AI can diagnose breast cancer in mammograms better than licensed radiologists suggest recent studies. AI would analyze the images of scans and detect masses, breast density and mass segmentation better than professionals.
A new computer tool, called Mia, developed by Kheiron Medical Technologies and Imperial College London, can find more breast cancers in screenings than humans. The tool was tested in a European healthcare setting and showed that it could spot up to 13% more cases of breast cancer early. This information comes from a study titled “Prospective implementation of AI-assisted screen reading to improve early detection of breast cancer,” published in Nature Medicine.
Breast Cancer is a Significant Health Concern
Screening at the earliest stages is supposed to result in overcoming the disease. But of those who get screened 20% cases are missed through conventional screening methods.
While mortality rates have been decreasing in many developed countries due to advances in early detection and treatment, breast cancer still contributes significantly to cancer-related deaths. In some regions, it remains a leading cause of cancer mortality among women. Various factors contribute to the risk of developing breast cancer, including age, gender, family history, genetic mutations (such as BRCA1 and BRCA2), hormonal factors, and lifestyle choices.
Increased awareness and early detection through regular screening, mammograms, and self-examinations have been crucial in improving outcomes. However, access to screening and healthcare resources can vary, impacting the ability to detect and treat breast cancer early.
Research on Breast Cancer Screening Using AI
Previously, in an extensive examination involving thousands of mammograms, AI algorithms demonstrated superior performance compared to the conventional clinical risk model in forecasting the five-year risk for breast cancer. The findings from this research were disseminated in the Radiology journal.

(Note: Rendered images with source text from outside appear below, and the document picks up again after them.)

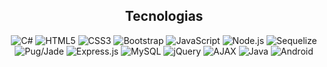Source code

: 
<h2 align="center">Tecnologias</h1>
<p align="center">
  <img src="https://img.shields.io/badge/-C%23-239120?style=flat&logo=c-sharp&logoColor=white" alt="C#">

  <img src="https://img.shields.io/badge/-HTML5-E34F26?style=flat&logo=html5&logoColor=white" alt="HTML5">

  <img src="https://img.shields.io/badge/-CSS3-1572B6?style=flat&logo=css3&logoColor=white" alt="CSS3">

  <img src="https://img.shields.io/badge/-Bootstrap-563D7C?style=flat&logo=bootstrap&logoColor=white" alt="Bootstrap">

  <img src="https://img.shields.io/badge/-JavaScript-F7DF1E?style=flat-square&logo=javascript&logoColor=white" alt="JavaScript">
  
  <img src="https://img.shields.io/badge/-Node.js-43853D?style=flat&logo=node.js&logoColor=white" alt="Node.js">

  <img src="https://img.shields.io/badge/-Sequelize-52B0E7?style=flat&logo=sequelize&logoColor=white" alt="Sequelize">

  <img src="https://img.shields.io/badge/-Pug/Jade-A86454?style=flat&logo=pug&logoColor=white" alt="Pug/Jade">


  <img src="https://img.shields.io/badge/-Express.js-000000?style=flat&logo=express&logoColor=white" alt="Express.js">

<img src="https://img.shields.io/badge/-MySQL-4479A1?style=flat&logo=mysql&logoColor=white" alt="MySQL">

  <img src="https://img.shields.io/badge/-jQuery-0769AD?style=flat&logo=jquery&logoColor=white" alt="jQuery">


  <img src="https://img.shields.io/badge/-AJAX-0769AD?style=flat&logo=ajax&logoColor=white" alt="AJAX">

  <img src="https://img.shields.io/badge/-Java-007396?style=flat&logo=java&logoColor=white" alt="Java">

  <img src="https://img.shields.io/badge/-Android-green?style=flat&logo=android&logoColor=white" alt="Android">
</p>













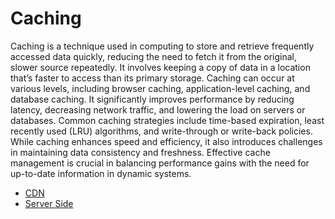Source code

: # Caching 

Caching is a technique used in computing to store and retrieve frequently accessed data quickly, reducing the need to fetch it from the original, slower source repeatedly. It involves keeping a copy of data in a location that’s faster to access than its primary storage. Caching can occur at various levels, including browser caching, application-level caching, and database caching. It significantly improves performance by reducing latency, decreasing network traffic, and lowering the load on servers or databases. Common caching strategies include time-based expiration, least recently used (LRU) algorithms, and write-through or write-back policies. While caching enhances speed and efficiency, it also introduces challenges in maintaining data consistency and freshness. Effective cache management is crucial in balancing performance gains with the need for up-to-date information in dynamic systems.

- [CDN](https://github.com/MarsXan/Nestjs_Personal_Document/blob/main/caching/CDN.md)
- [Server Side](https://github.com/MarsXan/Nestjs_Personal_Document/blob/main/caching/ServerSideCaching.md)
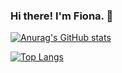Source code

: ### Hi there! I'm Fiona. 👋

[![Anurag's GitHub stats](https://github-readme-stats.vercel.app/api?username=choi-jihoon&theme=nord&show_icons=true)](https://github.com/anuraghazra/github-readme-stats)


[![Top Langs](https://github-readme-stats.vercel.app/api/top-langs/?username=choi-jihoon)](https://github.com/anuraghazra/github-readme-stats)

<!--
**choi-jihoon/choi-jihoon** is a ✨ _special_ ✨ repository because its `README.md` (this file) appears on your GitHub profile.

Here are some ideas to get you started:

- 🔭 I’m currently working on ...
- 🌱 I’m currently learning ...
- 👯 I’m looking to collaborate on ...
- 🤔 I’m looking for help with ...
- 💬 Ask me about ...
- 📫 How to reach me: ...
- 😄 Pronouns: ...
- ⚡ Fun fact: ...
-->
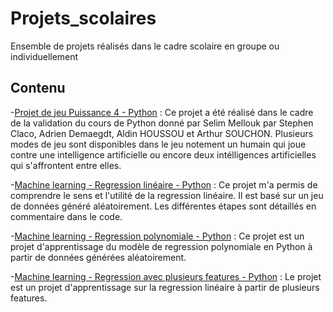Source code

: # Projets_scolaires
Ensemble de projets réalisés dans le cadre scolaire en groupe ou individuellement

## Contenu

   -[Projet de jeu Puissance 4 - Python](https://github.com/Aldin994/Projets_scolaires/blob/main/Jeux_Puissance_4.ipynb) : Ce projet a été réalisé dans le cadre de la validation du cours de Python donné par Selim Mellouk par Stephen Claco, Adrien Demaegdt, Aldin HOUSSOU et Arthur SOUCHON. Plusieurs modes de jeu sont disponibles dans le jeu notement un humain qui joue contre une intelligence artificielle ou encore deux intélligences artificielles qui s'affrontent entre elles.

-[Machine learning - Regression linéaire - Python](https://github.com/Aldin994/Projets_scolaires/blob/main/Regression_lin%C3%A9aire.ipynb) : Ce projet m'a permis de comprendre le sens et l'utilité de la regression linéaire. Il est basé sur un jeu de données généré aléatoirement. Les différentes étapes sont détaillés en commentaire dans le code.

-[Machine learning - Regression polynomiale - Python](https://github.com/Aldin994/Projets_scolaires/blob/main/Regression%20polynomiale.ipynb) : Ce projet est un projet d'apprentissage du modèle de regression polynomiale en Python à partir de données générées aléatoirement.

-[Machine learning - Regression avec plusieurs features - Python](https://github.com/Aldin994/Projets_scolaires/blob/main/Regression%20avec%20plusieurs%20features.ipynb) :  Le projet est un projet d'apprentissage sur la regression linéaire à partir de plusieurs features.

Traditionally, a woman’s susceptibility is assessed through established clinical models like the Breast Cancer Surveillance Consortium (BCSC) risk model. This model relies on various factors such as self-reported data, patient age, family history of the disease, childbirth history, and breast density to compute a comprehensive risk score.
The shift towards AI-driven risk assessment in this context implies a more nuanced and potentially accurate prediction of breast cancer risk. This advancement could have significant implications for early detection and intervention, potentially improving outcomes for individuals at risk. The integration of AI into healthcare practices, as evidenced by this study published in Radiology, reflects a growing trend towards leveraging technology to enhance diagnostic and prognostic capabilities in the field of medical research and patient care.
According to Dr. Arasu, in an article from the Radiological Society of North America, “AI for cancer risk prediction offers us the opportunity to individualize every woman’s care, which isn’t systematically available,” he said. “It’s a tool that could help us provide personalized, precision medicine on a national level.” The Lancet has also stated that AI has been proposed to reduce false positive cases in the screening and flag the false negatives.
Concerns raised in Using AI in Cancer Diagnosis
AI relies on data from diverse populations, but disparities may arise due to variations in socioeconomic conditions. Cancer incidences differ among races, adding complexity. Studies assessing AI’s effectiveness should have transparent outcomes for credibility. To gain acceptance, AI must be replicable, requiring a shared code accessible to everyone. Equal data sharing is crucial for achieving this common ground.
Using AI in healthcare, raises ethical concerns like data confidentiality, privacy, patient autonomy, and consent. Measures and legislation are in place to prevent violations. Additionally, the use of radiomics in regular clinical practice is not widespread, and most studies on this topic are small and look back at past cases. This makes the current findings less reliable or trustworthy.